Courtesy of Lexis-Nexis, I was able to track down the original source, at article in the Times of London in August 1988. Here is what that sources states:
He [Sharon] said: ‘You don’t simply bundle people on to trucks and drive them away.’ Rather, he added, ‘I prefer to advocate a positive policy, like enhancing the levels of technical education in the (occupied) areas to create, in effect, a condition that in a positive way will induce people to leave.”
Let’s first note that there are two potential problems with this quote even in its original context. Sharon was undoubtedly speaking in Hebrew, and this is an English translation, which may or may not capture the nuances of what he said, and for that matter may or may not be accurate. Second, while the author makes it look like this is one continuous quotation, it’s not clear that it is; the two sentences may have been spoken well apart, changing the meaning substantially.
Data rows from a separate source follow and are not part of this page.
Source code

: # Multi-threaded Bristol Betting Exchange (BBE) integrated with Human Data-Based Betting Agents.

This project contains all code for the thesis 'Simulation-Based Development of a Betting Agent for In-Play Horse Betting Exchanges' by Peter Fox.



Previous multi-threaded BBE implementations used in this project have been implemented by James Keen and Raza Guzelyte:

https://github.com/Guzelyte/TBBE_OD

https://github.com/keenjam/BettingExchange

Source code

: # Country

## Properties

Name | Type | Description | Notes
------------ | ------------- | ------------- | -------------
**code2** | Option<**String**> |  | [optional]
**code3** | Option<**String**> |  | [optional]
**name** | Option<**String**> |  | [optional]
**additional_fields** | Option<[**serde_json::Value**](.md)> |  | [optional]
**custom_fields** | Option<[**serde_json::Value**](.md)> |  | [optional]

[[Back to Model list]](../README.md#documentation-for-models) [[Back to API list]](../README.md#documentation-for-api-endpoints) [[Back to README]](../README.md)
But let’s take the London Times story at face value. What Sharon is saying is that if we make life better for the Palestinians, by, for example, increasing their levels of technical education, they will be induced to seek better opportunities abroad, and will thus leave voluntarily. “Positive,” then, was meant to connote action that helps the Palestinians while at the same time serving Israelis interests by encouraging Palestinians to seek greener pastures elsewhere. One may still very reasonably object to this sentiment, but it’s a far cry from the truncated version peddled on anti-Israel websites, which intentionally leaves out Sharon’s one example of “positive” action, enhancing technical education, and instead makes it seem like Sharon was promoting far a more ominous form of “positive” action. [Update: Note that in the original Hebrew, this would likely have been clear even without the example, because Sharon assumedly used a Hebrew word meaning something like “favorable” or “beneficial”, without the ambiguity of the English word “positive.”]
I’ve learned over the years not to trust quotations that contain an ellipsis. (Some websites get around this skepticism by eliminating the ellipsis, and pretending they are reprinting a direct quote from Sharon.) It’s not that such quotations never accurately reflect the original; I use ellipses myself. Rather, it’s that such quotations are too easily manipulated, and to the extent they are used to prove something profound, the reader must simply be skeptical until he gets his hands on the entire original quotation. (Some leading scholars have even been known to ellipsis-out a “not”, changing the meaning of a quotation to its exact opposite).
The Sharon example provides a perfect case where one should be presumptively skeptical–websites are using a 20 year old quotation, with a controversial figure saying something that seems completely outrageous, to prove a political point.
UPDATE: BTW, some websites even use the Sharon quote to claim that Sharon favored forcible transfer of the Palestinian population, when in context it’s clear that he was arguing against such policies.